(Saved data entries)

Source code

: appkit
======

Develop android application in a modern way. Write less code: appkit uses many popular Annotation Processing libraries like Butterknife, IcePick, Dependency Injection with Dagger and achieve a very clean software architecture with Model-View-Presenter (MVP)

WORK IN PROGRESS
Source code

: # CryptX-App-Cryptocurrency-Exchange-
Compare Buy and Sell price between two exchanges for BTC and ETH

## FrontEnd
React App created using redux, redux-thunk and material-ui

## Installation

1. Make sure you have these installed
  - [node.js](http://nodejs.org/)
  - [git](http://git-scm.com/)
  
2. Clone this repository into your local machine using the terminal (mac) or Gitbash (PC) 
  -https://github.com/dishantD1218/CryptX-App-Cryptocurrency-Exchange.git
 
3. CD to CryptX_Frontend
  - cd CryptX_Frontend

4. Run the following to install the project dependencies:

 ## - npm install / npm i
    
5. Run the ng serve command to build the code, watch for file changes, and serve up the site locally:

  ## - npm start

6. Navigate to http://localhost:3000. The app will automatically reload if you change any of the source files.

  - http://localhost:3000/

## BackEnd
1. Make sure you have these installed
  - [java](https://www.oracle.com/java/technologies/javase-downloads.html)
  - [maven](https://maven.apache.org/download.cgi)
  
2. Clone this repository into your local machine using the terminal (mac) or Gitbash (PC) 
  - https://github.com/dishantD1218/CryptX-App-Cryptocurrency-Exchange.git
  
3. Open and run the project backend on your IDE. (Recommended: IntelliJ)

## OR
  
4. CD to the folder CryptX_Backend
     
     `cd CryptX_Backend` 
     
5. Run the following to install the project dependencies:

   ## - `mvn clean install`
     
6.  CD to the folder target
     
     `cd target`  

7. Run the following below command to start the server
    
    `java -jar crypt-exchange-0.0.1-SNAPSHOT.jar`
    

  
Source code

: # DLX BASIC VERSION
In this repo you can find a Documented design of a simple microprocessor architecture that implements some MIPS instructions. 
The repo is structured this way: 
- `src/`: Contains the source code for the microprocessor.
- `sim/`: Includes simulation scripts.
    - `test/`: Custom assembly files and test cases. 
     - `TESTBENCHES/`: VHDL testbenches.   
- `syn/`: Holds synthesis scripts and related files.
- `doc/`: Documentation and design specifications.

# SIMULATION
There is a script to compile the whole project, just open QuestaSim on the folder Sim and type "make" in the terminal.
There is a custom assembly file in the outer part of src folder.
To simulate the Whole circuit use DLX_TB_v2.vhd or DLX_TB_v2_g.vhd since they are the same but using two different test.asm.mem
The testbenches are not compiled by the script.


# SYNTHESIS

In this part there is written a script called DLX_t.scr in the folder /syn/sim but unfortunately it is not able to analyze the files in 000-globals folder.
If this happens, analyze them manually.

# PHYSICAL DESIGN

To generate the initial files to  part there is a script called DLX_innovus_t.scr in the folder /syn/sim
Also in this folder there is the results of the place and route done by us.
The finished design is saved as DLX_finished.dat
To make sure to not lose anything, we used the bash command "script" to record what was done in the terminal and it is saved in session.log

## EXERCISE
From the entries above, restate word for word the lines from the line containing "Develop android application" to the line containing "## Installation", both ends included, and nothing more.

## TASK SOLUTION
Develop android application in a modern way. Write less code: appkit uses many popular Annotation Processing libraries like Butterknife, IcePick, Dependency Injection with Dagger and achieve a very clean software architecture with Model-View-Presenter (MVP)

WORK IN PROGRESS
Source code

: # CryptX-App-Cryptocurrency-Exchange-
Compare Buy and Sell price between two exchanges for BTC and ETH

## FrontEnd
React App created using redux, redux-thunk and material-ui

## Installation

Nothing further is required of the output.